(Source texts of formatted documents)

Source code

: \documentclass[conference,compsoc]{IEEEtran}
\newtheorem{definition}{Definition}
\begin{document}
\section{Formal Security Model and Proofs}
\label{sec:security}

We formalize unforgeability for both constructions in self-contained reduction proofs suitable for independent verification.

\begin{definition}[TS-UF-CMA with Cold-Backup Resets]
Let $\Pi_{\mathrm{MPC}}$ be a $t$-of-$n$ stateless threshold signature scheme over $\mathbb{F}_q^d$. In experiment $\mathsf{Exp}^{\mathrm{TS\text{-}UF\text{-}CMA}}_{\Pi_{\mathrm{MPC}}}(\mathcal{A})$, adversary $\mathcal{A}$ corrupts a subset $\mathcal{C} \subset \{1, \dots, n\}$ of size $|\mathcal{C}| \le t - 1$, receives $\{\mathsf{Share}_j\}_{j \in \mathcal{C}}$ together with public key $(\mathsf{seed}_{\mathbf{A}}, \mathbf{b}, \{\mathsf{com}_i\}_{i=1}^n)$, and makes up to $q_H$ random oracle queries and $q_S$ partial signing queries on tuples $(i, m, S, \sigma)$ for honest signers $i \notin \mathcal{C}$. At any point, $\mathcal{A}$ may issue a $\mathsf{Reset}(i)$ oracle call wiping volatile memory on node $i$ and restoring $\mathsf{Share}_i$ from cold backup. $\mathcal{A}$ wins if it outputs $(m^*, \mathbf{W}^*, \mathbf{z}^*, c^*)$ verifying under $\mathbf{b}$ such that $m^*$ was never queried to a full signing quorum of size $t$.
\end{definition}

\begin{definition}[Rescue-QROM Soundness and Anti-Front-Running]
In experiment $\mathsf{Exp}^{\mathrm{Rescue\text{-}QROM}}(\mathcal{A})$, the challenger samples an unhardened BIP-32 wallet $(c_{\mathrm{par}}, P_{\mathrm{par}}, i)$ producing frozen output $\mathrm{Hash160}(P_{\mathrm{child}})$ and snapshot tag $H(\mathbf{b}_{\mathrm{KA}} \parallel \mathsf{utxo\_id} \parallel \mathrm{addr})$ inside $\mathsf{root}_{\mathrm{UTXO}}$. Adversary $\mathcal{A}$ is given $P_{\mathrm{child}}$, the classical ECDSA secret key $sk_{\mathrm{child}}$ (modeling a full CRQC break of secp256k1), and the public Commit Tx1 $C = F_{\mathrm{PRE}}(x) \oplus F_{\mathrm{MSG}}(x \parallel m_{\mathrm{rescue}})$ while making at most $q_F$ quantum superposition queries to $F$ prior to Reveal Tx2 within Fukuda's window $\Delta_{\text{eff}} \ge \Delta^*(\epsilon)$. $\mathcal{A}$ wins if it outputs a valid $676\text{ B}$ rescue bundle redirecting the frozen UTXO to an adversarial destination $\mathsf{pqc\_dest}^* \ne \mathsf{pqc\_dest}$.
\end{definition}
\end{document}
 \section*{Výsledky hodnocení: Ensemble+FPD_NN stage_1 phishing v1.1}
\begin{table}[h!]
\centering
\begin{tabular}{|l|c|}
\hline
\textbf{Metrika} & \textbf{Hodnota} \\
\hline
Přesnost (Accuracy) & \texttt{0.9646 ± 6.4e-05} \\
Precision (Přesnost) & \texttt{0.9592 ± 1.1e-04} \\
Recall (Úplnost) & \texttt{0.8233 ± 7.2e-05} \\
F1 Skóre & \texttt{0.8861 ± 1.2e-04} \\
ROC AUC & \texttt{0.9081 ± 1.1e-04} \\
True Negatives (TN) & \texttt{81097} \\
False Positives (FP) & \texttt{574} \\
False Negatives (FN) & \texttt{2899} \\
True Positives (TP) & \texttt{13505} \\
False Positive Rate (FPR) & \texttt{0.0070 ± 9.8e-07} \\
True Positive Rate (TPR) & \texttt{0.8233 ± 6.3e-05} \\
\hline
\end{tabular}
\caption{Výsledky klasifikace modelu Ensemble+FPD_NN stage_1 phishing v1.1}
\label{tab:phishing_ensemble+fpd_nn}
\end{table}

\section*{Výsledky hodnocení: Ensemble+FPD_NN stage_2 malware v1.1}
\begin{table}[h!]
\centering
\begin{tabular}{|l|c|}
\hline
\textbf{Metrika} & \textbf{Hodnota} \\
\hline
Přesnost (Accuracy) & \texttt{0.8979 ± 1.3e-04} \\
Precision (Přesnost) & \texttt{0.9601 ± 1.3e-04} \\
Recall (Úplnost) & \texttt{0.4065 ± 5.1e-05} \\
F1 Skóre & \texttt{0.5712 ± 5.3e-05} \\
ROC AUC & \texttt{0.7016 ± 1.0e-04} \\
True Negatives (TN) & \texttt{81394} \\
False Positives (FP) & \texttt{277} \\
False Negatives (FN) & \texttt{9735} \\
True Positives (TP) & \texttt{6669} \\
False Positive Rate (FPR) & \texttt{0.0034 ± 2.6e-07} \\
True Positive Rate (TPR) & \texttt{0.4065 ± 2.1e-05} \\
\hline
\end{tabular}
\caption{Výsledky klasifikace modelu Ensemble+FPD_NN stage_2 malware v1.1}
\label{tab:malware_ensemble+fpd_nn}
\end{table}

### [GOAL OF THE EXERCISE]
Please transcribe the records exactly from their first line through the line holding "with Cold-Backup Resets]", and leave out all others.

### [FINAL ANSWER]
Source code

: \documentclass[conference,compsoc]{IEEEtran}
\newtheorem{definition}{Definition}
\begin{document}
\section{Formal Security Model and Proofs}
\label{sec:security}

We formalize unforgeability for both constructions in self-contained reduction proofs suitable for independent verification.

\begin{definition}[TS-UF-CMA with Cold-Backup Resets]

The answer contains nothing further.